There is nothing in the language of the 1976 policy or the attendant circumstances suggesting that NYSTA intended to extend a unilateral offer that, upon acceptance, would create private contractual rights when it voluntarily increased its rate of contribution toward retiree health insurance benefits. The 1976 policy stated, in relevant part, only that NYSTA would "continue[] to pay the total cost of individual coverage." The policy contains neither a specific promise that NYSTA will continue to pay the entire cost of individual coverage through retirement without change, nor does it establish any act constituting consideration for such a promise that must be performed by an employee to obtain a contractual right to such benefits (compare Matter of Covel v Town of Peru, 123 AD3d 1244, 1245 [2014]). This is especially so in light of the fact that the rules and regulations governing NYSHIP specifically provide that an employer that increases its rate of contribution toward the cost of health insurance benefits may thereafter decrease its rate of contribution to the statutory minimum (see Matter of Lippman v Board of Educ. of Sewanhaka Cent. High School Dist., 66 NY2d at 319; Matter of Weaver v Town of N. Castle, 153 AD3d at 534; see also Emerling v Village of Hamburg, 255 AD2d 960, 962 [1998]).

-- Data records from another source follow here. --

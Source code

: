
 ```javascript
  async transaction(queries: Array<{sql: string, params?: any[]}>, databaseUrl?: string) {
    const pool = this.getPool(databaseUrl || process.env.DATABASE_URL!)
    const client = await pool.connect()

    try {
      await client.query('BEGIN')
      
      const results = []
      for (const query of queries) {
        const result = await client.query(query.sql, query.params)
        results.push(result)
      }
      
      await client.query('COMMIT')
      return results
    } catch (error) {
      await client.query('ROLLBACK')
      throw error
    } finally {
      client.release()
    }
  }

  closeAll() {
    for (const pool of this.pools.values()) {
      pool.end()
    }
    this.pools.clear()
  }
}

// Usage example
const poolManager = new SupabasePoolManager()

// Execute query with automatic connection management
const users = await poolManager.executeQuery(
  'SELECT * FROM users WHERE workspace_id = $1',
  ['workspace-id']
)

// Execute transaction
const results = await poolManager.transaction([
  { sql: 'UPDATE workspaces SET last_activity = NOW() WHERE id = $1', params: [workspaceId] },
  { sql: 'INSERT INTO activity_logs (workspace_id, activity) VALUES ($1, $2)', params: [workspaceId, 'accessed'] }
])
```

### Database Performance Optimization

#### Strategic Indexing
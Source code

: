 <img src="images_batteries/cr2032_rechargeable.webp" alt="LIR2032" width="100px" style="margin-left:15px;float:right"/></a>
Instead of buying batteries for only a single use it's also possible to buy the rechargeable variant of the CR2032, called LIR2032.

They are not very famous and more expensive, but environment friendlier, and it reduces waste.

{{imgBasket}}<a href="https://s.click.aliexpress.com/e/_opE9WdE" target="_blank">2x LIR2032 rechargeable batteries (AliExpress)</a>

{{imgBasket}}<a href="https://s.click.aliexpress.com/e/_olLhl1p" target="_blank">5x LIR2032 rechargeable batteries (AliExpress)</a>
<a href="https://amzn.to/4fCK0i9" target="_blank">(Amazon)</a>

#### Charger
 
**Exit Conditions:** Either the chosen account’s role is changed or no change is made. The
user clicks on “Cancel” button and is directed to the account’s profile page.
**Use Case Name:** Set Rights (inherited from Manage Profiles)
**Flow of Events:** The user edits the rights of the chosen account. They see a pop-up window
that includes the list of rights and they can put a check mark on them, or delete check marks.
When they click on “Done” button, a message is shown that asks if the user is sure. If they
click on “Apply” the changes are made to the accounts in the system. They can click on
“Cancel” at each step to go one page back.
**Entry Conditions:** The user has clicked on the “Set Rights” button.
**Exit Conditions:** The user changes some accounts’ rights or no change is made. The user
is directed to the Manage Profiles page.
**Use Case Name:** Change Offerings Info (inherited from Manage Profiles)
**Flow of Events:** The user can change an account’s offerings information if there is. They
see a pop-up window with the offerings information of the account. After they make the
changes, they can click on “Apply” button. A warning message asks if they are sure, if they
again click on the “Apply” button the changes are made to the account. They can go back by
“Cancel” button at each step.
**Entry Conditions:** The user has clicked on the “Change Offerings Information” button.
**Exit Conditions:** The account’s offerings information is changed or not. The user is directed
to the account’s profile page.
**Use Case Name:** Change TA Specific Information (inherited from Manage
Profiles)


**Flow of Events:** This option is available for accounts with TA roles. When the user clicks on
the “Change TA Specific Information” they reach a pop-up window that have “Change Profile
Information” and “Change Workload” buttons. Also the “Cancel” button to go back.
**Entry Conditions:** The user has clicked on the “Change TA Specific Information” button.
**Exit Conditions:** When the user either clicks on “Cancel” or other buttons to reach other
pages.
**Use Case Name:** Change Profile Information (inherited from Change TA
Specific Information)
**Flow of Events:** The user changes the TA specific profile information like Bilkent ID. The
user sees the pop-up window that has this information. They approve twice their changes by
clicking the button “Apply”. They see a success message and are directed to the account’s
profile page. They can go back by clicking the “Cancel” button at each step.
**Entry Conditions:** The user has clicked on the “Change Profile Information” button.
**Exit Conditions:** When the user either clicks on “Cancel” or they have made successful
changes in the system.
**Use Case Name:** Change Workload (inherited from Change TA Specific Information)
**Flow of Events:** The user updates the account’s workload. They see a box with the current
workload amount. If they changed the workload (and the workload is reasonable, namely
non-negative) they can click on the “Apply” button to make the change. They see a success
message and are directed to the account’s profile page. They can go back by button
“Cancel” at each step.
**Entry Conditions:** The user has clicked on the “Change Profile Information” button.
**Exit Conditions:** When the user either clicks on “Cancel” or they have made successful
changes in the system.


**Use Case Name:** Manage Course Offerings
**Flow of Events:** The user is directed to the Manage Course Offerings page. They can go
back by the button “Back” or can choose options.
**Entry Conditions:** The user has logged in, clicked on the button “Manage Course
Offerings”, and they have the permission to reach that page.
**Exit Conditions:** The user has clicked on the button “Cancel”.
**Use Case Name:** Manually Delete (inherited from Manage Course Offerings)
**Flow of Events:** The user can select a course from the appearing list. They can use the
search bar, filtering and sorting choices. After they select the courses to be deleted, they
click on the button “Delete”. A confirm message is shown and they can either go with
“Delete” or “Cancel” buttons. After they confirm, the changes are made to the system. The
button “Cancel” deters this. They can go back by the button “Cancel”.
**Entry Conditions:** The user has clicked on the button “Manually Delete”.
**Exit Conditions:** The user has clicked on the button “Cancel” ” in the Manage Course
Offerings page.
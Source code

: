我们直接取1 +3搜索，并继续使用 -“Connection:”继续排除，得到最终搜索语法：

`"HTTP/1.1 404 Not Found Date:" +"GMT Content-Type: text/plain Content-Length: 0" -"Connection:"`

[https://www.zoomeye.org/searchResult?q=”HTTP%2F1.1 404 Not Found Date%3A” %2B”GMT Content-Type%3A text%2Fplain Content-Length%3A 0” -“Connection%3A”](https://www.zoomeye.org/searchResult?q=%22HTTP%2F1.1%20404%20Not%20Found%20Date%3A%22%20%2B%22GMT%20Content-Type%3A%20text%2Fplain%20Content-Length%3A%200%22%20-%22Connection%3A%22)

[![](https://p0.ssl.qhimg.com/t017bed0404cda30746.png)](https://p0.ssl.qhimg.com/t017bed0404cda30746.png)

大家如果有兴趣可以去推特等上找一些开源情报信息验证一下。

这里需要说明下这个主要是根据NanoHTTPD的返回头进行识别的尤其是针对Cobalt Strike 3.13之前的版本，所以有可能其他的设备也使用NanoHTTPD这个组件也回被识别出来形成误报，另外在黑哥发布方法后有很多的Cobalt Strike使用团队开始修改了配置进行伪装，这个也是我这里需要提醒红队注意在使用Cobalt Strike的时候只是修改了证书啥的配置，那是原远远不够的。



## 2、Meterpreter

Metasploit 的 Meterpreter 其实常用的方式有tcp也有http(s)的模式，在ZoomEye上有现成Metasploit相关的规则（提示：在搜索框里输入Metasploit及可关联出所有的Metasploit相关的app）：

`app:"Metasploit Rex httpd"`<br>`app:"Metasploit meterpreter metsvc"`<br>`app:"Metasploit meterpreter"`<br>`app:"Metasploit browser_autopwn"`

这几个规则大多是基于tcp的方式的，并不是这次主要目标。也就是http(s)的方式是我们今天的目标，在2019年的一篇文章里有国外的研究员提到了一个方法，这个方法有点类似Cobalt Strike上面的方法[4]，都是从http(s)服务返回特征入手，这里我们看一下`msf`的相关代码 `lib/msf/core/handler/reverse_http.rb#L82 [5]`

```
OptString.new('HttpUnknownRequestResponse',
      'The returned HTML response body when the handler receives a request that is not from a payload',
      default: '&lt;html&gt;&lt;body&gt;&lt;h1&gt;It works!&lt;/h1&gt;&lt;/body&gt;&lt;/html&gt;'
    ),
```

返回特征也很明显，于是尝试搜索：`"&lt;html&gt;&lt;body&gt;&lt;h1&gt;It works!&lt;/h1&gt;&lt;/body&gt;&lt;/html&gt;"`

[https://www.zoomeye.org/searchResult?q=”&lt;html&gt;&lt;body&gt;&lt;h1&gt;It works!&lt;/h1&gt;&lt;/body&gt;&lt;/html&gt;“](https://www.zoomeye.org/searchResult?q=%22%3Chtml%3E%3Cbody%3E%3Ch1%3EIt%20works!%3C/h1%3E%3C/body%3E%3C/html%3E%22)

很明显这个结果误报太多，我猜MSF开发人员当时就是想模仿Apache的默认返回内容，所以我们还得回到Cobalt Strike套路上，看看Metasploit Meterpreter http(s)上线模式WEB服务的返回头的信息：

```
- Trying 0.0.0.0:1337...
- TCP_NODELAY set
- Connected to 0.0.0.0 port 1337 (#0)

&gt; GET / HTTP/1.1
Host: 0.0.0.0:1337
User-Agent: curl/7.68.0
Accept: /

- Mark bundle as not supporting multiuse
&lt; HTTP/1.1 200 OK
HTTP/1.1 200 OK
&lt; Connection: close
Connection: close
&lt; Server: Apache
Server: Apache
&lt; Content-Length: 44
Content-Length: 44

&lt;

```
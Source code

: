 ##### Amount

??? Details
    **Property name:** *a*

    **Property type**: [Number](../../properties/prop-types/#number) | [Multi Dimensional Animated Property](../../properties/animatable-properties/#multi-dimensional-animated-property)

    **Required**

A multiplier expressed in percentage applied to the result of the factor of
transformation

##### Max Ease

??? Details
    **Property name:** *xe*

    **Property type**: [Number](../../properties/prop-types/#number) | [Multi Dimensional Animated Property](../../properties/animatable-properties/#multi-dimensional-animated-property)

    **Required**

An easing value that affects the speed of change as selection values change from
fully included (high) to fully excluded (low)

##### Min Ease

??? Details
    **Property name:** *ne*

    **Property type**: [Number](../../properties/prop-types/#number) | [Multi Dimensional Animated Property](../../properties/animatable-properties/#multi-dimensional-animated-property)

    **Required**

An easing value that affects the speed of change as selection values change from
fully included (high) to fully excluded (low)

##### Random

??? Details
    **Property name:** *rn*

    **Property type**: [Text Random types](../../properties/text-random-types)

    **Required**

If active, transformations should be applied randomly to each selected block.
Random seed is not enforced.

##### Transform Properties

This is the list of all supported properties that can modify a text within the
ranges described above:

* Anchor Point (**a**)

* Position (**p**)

Petitioners do not rely on a retirement guide issued by NYSTA as a basis for the claimed contract, but the guide precludes them from establishing the existence of a contractual right to continued payment of the entire cost of individual coverage by NYSTA. The retirement guide describes the requirements necessary for continuing health insurance coverage into [*2]retirement and contains a disclaimer statement notifying employees that it was intended for informational purposes only and that it does not create any contractual rights. The disclaimer statement bars creation of any contractual rights related to health insurance coverage in retirement absent an express contract (see Lobosco v New York Tel. Co./NYNEX, 96 NY2d 312, 316-317 [2001]). Thus, inasmuch as the retirement guide was issued before petitioners retired, it precluded them from timely meeting any service or retirement requirements that they contend constituted their acceptance of the purported unilateral offer (compare Matter of Covel v Town of Peru, 123 AD3d at 1245-1246).
Petitioners' remaining arguments have been considered and found to lack merit.
McCarthy, J.P., Lynch, Devine and Clark, JJ., concur.
ORDERED that the judgment is affirmed, without costs.